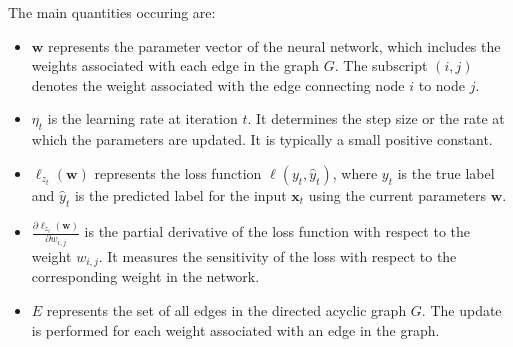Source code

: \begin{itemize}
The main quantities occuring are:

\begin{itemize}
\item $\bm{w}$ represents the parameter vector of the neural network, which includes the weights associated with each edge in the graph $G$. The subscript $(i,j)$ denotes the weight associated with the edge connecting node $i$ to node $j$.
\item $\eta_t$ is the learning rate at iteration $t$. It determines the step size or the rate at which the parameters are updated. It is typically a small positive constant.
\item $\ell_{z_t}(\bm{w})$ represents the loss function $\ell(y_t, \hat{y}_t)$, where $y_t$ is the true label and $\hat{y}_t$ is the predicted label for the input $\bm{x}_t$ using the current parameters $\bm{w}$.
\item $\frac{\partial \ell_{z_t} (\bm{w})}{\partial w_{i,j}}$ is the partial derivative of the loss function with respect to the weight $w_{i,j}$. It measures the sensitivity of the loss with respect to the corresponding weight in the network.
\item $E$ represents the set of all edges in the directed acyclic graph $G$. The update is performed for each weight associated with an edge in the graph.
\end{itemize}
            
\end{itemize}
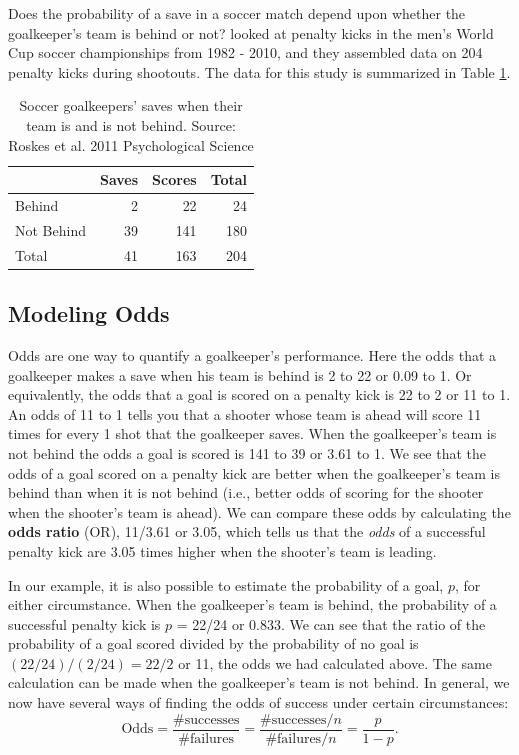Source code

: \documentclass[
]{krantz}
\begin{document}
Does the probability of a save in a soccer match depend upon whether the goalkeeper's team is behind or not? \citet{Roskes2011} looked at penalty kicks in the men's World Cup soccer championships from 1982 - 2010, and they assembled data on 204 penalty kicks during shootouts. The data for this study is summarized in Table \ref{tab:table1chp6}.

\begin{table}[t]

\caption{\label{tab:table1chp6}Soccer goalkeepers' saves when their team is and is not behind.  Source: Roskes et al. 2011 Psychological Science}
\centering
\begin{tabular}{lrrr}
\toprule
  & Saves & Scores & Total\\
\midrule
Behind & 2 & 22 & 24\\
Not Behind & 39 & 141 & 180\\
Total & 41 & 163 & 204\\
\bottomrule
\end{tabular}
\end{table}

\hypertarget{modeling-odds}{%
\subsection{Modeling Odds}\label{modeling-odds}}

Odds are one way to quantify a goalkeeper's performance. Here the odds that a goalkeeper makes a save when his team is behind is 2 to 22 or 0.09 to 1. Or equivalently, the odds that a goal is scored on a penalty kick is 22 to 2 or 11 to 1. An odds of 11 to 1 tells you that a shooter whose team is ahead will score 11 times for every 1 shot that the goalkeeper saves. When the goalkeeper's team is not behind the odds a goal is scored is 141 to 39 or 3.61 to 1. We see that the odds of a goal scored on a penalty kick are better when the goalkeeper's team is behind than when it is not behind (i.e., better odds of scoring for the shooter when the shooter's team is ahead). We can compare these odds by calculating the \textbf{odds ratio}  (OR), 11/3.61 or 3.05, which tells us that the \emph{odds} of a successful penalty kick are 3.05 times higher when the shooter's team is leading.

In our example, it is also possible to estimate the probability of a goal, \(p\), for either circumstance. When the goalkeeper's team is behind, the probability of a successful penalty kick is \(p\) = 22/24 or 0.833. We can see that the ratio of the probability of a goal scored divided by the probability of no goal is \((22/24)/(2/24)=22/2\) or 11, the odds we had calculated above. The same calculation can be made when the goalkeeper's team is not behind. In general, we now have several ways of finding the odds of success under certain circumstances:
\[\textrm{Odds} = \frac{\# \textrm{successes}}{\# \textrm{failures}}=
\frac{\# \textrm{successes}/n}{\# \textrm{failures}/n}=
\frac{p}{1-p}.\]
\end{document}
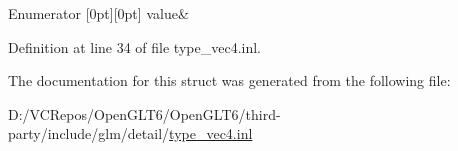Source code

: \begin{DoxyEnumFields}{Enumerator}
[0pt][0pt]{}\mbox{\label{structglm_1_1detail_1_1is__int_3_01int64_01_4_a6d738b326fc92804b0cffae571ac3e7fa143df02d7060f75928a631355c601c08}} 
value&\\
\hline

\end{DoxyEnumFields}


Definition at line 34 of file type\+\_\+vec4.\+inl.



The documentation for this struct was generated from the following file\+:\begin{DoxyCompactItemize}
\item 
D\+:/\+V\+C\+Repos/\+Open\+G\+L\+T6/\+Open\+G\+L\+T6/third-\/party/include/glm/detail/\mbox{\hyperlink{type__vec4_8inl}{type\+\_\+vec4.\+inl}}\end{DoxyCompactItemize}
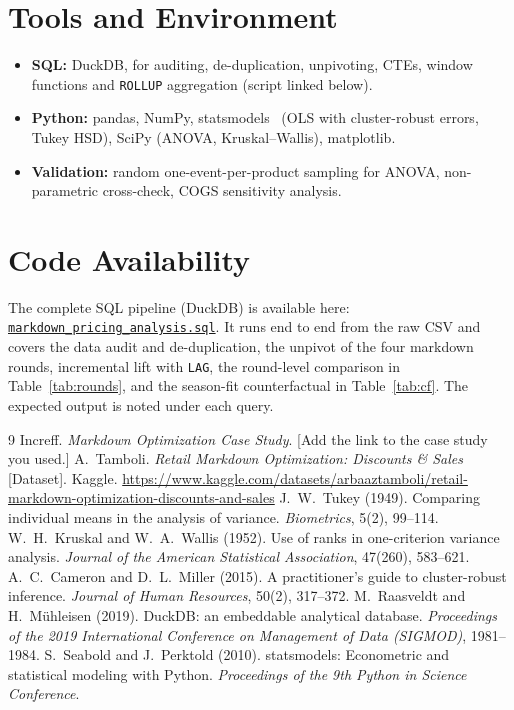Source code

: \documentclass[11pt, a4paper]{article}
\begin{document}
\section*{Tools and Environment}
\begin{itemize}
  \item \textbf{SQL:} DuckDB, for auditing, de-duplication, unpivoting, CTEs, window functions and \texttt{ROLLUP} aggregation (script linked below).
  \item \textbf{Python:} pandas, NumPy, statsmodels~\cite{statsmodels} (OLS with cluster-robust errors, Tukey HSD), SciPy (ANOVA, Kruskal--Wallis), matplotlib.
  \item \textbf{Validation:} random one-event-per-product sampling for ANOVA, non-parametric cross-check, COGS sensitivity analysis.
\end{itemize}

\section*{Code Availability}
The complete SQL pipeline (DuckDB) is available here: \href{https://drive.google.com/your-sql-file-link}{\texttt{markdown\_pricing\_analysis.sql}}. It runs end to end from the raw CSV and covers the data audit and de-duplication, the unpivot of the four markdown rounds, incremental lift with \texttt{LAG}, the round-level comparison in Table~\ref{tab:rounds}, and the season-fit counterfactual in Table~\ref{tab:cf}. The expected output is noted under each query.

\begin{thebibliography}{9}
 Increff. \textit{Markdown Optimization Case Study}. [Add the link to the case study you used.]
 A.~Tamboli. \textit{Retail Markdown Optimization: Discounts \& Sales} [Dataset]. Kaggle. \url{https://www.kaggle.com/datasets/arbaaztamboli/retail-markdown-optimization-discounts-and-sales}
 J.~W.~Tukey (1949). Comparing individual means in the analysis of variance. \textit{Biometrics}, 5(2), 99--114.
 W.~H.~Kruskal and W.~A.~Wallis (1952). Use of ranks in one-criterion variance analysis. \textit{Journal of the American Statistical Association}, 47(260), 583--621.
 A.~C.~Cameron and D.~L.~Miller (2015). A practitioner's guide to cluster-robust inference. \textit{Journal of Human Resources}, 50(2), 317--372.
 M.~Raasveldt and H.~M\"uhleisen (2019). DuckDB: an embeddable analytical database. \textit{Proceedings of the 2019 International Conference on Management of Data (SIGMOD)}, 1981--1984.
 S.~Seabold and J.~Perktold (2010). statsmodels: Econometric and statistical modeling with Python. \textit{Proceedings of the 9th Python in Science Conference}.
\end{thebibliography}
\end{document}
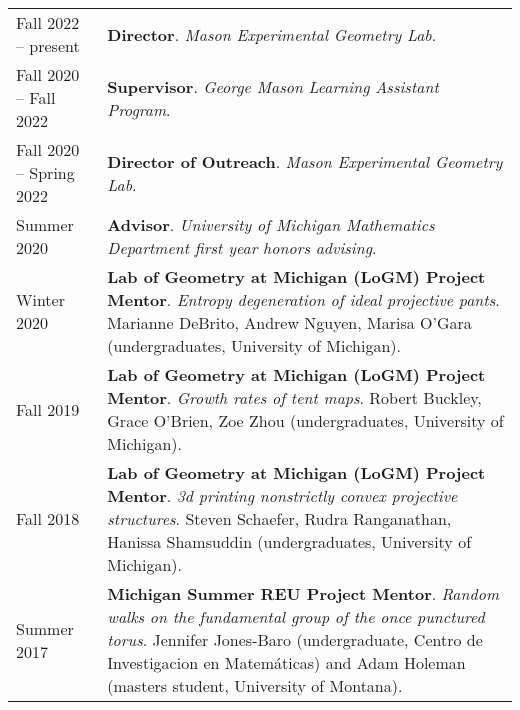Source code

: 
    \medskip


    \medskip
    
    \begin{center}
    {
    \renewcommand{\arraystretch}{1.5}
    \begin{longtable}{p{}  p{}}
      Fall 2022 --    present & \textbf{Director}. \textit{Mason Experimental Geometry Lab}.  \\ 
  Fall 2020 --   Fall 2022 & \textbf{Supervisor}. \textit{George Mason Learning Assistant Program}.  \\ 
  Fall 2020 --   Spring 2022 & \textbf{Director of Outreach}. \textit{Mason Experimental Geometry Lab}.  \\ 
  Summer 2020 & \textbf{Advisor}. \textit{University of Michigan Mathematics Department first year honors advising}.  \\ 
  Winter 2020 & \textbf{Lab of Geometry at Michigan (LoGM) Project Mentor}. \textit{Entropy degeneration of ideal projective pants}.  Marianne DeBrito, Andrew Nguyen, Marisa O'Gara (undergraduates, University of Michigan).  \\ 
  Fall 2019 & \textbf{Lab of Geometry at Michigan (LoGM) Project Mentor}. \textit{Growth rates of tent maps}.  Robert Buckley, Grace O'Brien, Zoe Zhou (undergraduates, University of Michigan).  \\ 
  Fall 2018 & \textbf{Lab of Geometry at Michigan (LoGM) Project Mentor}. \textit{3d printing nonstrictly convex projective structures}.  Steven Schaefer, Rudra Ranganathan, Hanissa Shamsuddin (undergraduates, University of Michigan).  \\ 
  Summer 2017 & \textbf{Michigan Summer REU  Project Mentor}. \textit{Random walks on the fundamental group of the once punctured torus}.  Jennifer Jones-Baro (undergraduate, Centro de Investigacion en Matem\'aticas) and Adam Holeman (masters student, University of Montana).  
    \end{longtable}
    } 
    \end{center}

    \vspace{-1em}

################

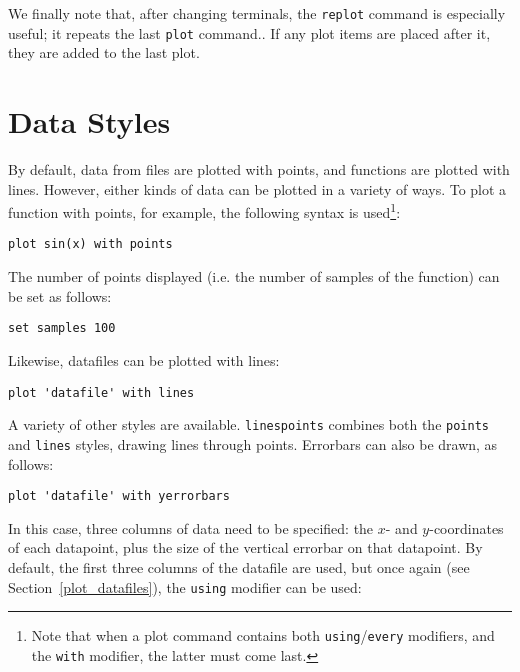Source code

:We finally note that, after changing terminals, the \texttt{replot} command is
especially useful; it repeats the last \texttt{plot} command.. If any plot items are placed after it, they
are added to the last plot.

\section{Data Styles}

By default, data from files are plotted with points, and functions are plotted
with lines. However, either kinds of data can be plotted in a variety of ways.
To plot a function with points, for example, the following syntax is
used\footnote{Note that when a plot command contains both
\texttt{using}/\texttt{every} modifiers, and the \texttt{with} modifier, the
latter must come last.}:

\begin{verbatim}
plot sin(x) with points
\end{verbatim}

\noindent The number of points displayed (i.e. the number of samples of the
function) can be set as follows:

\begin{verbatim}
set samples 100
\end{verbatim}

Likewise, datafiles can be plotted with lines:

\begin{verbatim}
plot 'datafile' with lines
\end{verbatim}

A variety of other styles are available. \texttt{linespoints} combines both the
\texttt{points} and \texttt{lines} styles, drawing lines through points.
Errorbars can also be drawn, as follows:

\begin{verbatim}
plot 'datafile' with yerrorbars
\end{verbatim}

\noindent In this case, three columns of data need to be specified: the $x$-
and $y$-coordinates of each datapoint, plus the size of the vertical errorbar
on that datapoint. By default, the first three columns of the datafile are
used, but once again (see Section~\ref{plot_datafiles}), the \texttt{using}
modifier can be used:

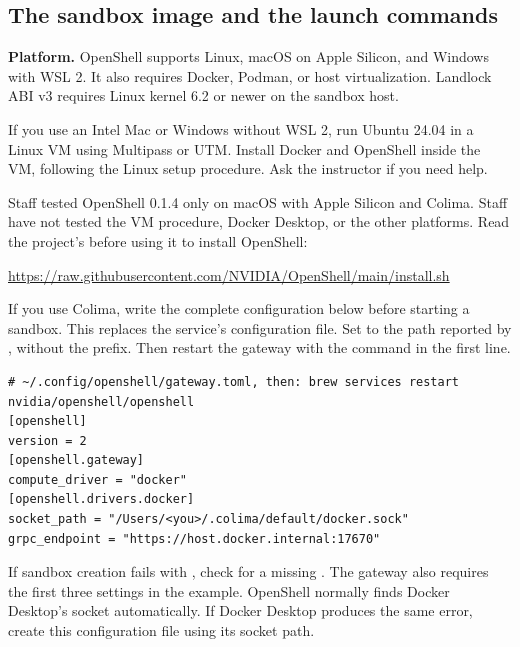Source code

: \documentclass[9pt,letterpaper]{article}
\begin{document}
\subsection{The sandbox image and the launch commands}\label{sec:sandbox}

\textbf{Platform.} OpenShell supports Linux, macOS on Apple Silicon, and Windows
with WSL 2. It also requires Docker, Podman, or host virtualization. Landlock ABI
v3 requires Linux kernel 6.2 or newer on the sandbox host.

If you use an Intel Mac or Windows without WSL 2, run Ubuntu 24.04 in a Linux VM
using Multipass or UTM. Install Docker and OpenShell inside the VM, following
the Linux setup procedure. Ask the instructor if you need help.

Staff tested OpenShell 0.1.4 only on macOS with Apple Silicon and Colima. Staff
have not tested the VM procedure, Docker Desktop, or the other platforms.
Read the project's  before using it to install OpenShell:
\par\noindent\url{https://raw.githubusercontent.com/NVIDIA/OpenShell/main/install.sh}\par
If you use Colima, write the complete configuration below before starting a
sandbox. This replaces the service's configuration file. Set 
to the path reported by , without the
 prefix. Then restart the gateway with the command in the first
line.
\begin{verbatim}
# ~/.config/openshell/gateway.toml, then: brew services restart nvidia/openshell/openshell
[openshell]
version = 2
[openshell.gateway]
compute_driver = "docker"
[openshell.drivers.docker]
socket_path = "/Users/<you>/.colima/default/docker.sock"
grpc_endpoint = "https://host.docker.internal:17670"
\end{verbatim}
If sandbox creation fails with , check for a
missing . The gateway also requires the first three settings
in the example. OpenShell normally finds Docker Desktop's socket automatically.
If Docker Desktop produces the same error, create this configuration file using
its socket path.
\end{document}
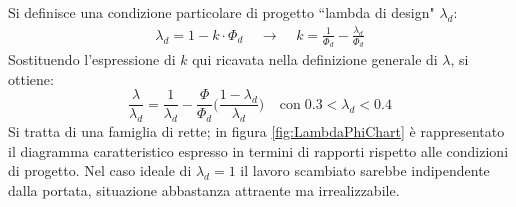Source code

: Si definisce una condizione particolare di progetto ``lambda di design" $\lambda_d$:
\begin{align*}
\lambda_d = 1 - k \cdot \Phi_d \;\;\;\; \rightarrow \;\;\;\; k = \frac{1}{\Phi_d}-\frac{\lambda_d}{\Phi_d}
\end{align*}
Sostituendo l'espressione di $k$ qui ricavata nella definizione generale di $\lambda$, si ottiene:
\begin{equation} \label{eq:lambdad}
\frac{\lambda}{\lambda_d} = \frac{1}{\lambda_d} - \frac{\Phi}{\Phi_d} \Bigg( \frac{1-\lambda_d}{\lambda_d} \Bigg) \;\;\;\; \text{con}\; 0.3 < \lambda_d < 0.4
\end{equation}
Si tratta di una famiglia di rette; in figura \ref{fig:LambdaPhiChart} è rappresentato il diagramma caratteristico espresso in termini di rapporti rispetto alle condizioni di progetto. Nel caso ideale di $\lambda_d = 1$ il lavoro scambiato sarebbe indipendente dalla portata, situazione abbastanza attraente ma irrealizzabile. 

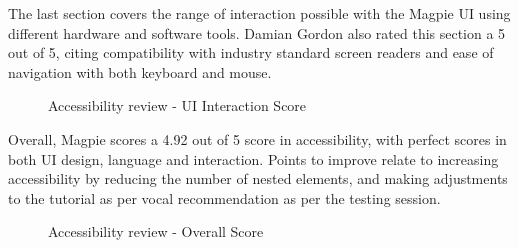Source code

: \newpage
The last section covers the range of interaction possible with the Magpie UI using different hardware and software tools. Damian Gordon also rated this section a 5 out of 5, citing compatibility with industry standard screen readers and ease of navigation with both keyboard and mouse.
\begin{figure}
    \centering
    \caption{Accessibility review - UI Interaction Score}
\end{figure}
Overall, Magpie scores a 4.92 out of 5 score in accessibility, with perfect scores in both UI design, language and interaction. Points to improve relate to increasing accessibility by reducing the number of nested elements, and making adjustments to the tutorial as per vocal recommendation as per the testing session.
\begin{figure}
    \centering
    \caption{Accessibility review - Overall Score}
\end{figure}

################

» **Exercise brief**
For the string "follows", go through the entries above and copy each line where it occurs.

» **Result of this task**
function) can be set as follows:
Errorbars can also be drawn, as follows:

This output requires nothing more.